Exercise aim
Give back all of the records exactly.

Plain-text document sources:
○ ○ ○
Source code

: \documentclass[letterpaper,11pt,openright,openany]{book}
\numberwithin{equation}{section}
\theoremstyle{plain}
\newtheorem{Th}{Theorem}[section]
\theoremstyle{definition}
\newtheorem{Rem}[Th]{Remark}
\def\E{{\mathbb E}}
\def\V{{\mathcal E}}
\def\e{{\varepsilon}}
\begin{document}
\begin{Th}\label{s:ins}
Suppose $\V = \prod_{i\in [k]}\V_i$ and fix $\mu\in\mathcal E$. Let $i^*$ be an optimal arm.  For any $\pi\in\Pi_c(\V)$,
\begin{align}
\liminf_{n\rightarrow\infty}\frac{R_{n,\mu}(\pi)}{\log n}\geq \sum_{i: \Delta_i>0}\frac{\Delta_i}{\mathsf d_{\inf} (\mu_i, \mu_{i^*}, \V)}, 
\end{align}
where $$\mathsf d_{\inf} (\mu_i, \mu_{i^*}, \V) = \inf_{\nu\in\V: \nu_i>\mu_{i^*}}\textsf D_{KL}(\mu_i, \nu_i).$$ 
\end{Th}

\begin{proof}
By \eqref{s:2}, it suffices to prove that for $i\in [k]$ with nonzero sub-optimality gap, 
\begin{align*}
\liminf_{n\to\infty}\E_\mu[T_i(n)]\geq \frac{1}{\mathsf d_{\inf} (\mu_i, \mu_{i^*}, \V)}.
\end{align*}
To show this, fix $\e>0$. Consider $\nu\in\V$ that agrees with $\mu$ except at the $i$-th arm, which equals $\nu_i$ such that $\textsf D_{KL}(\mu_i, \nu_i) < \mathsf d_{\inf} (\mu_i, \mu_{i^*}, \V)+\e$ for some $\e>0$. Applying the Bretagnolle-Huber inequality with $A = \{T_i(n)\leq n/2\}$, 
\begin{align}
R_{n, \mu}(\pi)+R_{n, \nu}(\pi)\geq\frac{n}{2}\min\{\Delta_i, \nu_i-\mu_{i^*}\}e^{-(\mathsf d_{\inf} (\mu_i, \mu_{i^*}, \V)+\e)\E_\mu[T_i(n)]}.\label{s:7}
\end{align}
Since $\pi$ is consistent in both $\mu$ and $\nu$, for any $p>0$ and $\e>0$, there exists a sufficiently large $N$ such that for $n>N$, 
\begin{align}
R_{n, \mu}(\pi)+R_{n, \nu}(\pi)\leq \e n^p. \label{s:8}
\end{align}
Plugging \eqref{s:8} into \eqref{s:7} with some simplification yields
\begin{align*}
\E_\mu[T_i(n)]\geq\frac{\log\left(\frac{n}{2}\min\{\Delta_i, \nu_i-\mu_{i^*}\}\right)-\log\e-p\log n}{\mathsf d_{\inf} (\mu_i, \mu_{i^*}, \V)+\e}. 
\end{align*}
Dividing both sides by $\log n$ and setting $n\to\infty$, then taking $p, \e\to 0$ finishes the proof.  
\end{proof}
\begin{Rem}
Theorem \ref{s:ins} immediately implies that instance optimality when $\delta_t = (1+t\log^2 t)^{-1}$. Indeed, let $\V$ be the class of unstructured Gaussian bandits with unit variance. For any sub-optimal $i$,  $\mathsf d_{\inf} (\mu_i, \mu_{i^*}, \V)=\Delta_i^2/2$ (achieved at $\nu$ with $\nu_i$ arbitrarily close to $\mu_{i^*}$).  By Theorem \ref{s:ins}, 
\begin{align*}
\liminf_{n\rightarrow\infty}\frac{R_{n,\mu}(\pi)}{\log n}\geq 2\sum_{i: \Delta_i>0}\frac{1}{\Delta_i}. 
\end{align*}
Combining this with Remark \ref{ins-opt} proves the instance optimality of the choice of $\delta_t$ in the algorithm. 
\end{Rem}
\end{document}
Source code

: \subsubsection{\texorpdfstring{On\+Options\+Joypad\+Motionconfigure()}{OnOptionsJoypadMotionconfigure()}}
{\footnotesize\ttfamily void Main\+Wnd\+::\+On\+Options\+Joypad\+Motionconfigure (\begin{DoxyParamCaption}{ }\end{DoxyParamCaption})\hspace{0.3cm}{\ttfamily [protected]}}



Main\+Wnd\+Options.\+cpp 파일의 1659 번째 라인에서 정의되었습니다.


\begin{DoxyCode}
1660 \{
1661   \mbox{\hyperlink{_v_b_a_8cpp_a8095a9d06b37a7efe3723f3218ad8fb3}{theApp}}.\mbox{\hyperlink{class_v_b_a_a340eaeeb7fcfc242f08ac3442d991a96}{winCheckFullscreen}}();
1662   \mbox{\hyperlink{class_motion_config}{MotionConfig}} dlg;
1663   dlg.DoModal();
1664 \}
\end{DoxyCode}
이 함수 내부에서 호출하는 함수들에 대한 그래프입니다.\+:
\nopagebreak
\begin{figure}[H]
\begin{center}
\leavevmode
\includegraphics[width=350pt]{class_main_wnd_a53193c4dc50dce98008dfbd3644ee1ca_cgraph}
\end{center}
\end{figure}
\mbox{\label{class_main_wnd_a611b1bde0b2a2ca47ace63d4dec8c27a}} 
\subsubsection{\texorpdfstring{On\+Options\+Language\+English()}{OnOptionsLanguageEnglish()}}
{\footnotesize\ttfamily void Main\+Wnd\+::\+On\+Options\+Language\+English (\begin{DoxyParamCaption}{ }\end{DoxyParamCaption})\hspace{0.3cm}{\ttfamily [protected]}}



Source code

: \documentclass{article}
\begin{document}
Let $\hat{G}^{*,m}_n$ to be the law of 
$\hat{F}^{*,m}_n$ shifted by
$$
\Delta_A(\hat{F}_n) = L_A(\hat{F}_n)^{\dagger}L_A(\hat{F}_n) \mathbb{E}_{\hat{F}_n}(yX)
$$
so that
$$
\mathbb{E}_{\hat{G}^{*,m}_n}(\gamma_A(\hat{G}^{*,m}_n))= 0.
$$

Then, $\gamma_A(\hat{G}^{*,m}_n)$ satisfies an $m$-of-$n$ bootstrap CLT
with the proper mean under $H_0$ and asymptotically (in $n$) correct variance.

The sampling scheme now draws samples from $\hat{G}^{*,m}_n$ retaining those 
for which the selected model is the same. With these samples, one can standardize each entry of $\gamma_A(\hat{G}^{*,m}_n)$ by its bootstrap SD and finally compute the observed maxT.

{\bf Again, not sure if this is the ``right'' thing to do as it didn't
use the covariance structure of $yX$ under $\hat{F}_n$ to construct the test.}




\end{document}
○ ○ ○
Task answer
Source code

: \documentclass[letterpaper,11pt,openright,openany]{book}
\numberwithin{equation}{section}
\theoremstyle{plain}
\newtheorem{Th}{Theorem}[section]
\theoremstyle{definition}
\newtheorem{Rem}[Th]{Remark}
\def\E{{\mathbb E}}
\def\V{{\mathcal E}}
\def\e{{\varepsilon}}
\begin{document}
\begin{Th}\label{s:ins}
Suppose $\V = \prod_{i\in [k]}\V_i$ and fix $\mu\in\mathcal E$. Let $i^*$ be an optimal arm.  For any $\pi\in\Pi_c(\V)$,
\begin{align}
\liminf_{n\rightarrow\infty}\frac{R_{n,\mu}(\pi)}{\log n}\geq \sum_{i: \Delta_i>0}\frac{\Delta_i}{\mathsf d_{\inf} (\mu_i, \mu_{i^*}, \V)}, 
\end{align}
where $$\mathsf d_{\inf} (\mu_i, \mu_{i^*}, \V) = \inf_{\nu\in\V: \nu_i>\mu_{i^*}}\textsf D_{KL}(\mu_i, \nu_i).$$ 
\end{Th}

\begin{proof}
By \eqref{s:2}, it suffices to prove that for $i\in [k]$ with nonzero sub-optimality gap, 
\begin{align*}
\liminf_{n\to\infty}\E_\mu[T_i(n)]\geq \frac{1}{\mathsf d_{\inf} (\mu_i, \mu_{i^*}, \V)}.
\end{align*}
To show this, fix $\e>0$. Consider $\nu\in\V$ that agrees with $\mu$ except at the $i$-th arm, which equals $\nu_i$ such that $\textsf D_{KL}(\mu_i, \nu_i) < \mathsf d_{\inf} (\mu_i, \mu_{i^*}, \V)+\e$ for some $\e>0$. Applying the Bretagnolle-Huber inequality with $A = \{T_i(n)\leq n/2\}$, 
\begin{align}
R_{n, \mu}(\pi)+R_{n, \nu}(\pi)\geq\frac{n}{2}\min\{\Delta_i, \nu_i-\mu_{i^*}\}e^{-(\mathsf d_{\inf} (\mu_i, \mu_{i^*}, \V)+\e)\E_\mu[T_i(n)]}.\label{s:7}
\end{align}
Since $\pi$ is consistent in both $\mu$ and $\nu$, for any $p>0$ and $\e>0$, there exists a sufficiently large $N$ such that for $n>N$, 
\begin{align}
R_{n, \mu}(\pi)+R_{n, \nu}(\pi)\leq \e n^p. \label{s:8}
\end{align}
Plugging \eqref{s:8} into \eqref{s:7} with some simplification yields
\begin{align*}
\E_\mu[T_i(n)]\geq\frac{\log\left(\frac{n}{2}\min\{\Delta_i, \nu_i-\mu_{i^*}\}\right)-\log\e-p\log n}{\mathsf d_{\inf} (\mu_i, \mu_{i^*}, \V)+\e}. 
\end{align*}
Dividing both sides by $\log n$ and setting $n\to\infty$, then taking $p, \e\to 0$ finishes the proof.  
\end{proof}
\begin{Rem}
Theorem \ref{s:ins} immediately implies that instance optimality when $\delta_t = (1+t\log^2 t)^{-1}$. Indeed, let $\V$ be the class of unstructured Gaussian bandits with unit variance. For any sub-optimal $i$,  $\mathsf d_{\inf} (\mu_i, \mu_{i^*}, \V)=\Delta_i^2/2$ (achieved at $\nu$ with $\nu_i$ arbitrarily close to $\mu_{i^*}$).  By Theorem \ref{s:ins}, 
\begin{align*}
\liminf_{n\rightarrow\infty}\frac{R_{n,\mu}(\pi)}{\log n}\geq 2\sum_{i: \Delta_i>0}\frac{1}{\Delta_i}. 
\end{align*}
Combining this with Remark \ref{ins-opt} proves the instance optimality of the choice of $\delta_t$ in the algorithm. 
\end{Rem}
\end{document}
Source code

: \subsubsection{\texorpdfstring{On\+Options\+Joypad\+Motionconfigure()}{OnOptionsJoypadMotionconfigure()}}
{\footnotesize\ttfamily void Main\+Wnd\+::\+On\+Options\+Joypad\+Motionconfigure (\begin{DoxyParamCaption}{ }\end{DoxyParamCaption})\hspace{0.3cm}{\ttfamily [protected]}}



Main\+Wnd\+Options.\+cpp 파일의 1659 번째 라인에서 정의되었습니다.


\begin{DoxyCode}
1660 \{
1661   \mbox{\hyperlink{_v_b_a_8cpp_a8095a9d06b37a7efe3723f3218ad8fb3}{theApp}}.\mbox{\hyperlink{class_v_b_a_a340eaeeb7fcfc242f08ac3442d991a96}{winCheckFullscreen}}();
1662   \mbox{\hyperlink{class_motion_config}{MotionConfig}} dlg;
1663   dlg.DoModal();
1664 \}
\end{DoxyCode}
이 함수 내부에서 호출하는 함수들에 대한 그래프입니다.\+:
\nopagebreak
\begin{figure}[H]
\begin{center}
\leavevmode
\includegraphics[width=350pt]{class_main_wnd_a53193c4dc50dce98008dfbd3644ee1ca_cgraph}
\end{center}
\end{figure}
\mbox{\label{class_main_wnd_a611b1bde0b2a2ca47ace63d4dec8c27a}} 
\subsubsection{\texorpdfstring{On\+Options\+Language\+English()}{OnOptionsLanguageEnglish()}}
{\footnotesize\ttfamily void Main\+Wnd\+::\+On\+Options\+Language\+English (\begin{DoxyParamCaption}{ }\end{DoxyParamCaption})\hspace{0.3cm}{\ttfamily [protected]}}



Source code

: \documentclass{article}
\begin{document}
Let $\hat{G}^{*,m}_n$ to be the law of 
$\hat{F}^{*,m}_n$ shifted by
$$
\Delta_A(\hat{F}_n) = L_A(\hat{F}_n)^{\dagger}L_A(\hat{F}_n) \mathbb{E}_{\hat{F}_n}(yX)
$$
so that
$$
\mathbb{E}_{\hat{G}^{*,m}_n}(\gamma_A(\hat{G}^{*,m}_n))= 0.
$$

Then, $\gamma_A(\hat{G}^{*,m}_n)$ satisfies an $m$-of-$n$ bootstrap CLT
with the proper mean under $H_0$ and asymptotically (in $n$) correct variance.

The sampling scheme now draws samples from $\hat{G}^{*,m}_n$ retaining those 
for which the selected model is the same. With these samples, one can standardize each entry of $\gamma_A(\hat{G}^{*,m}_n)$ by its bootstrap SD and finally compute the observed maxT.

{\bf Again, not sure if this is the ``right'' thing to do as it didn't
use the covariance structure of $yX$ under $\hat{F}_n$ to construct the test.}




\end{document}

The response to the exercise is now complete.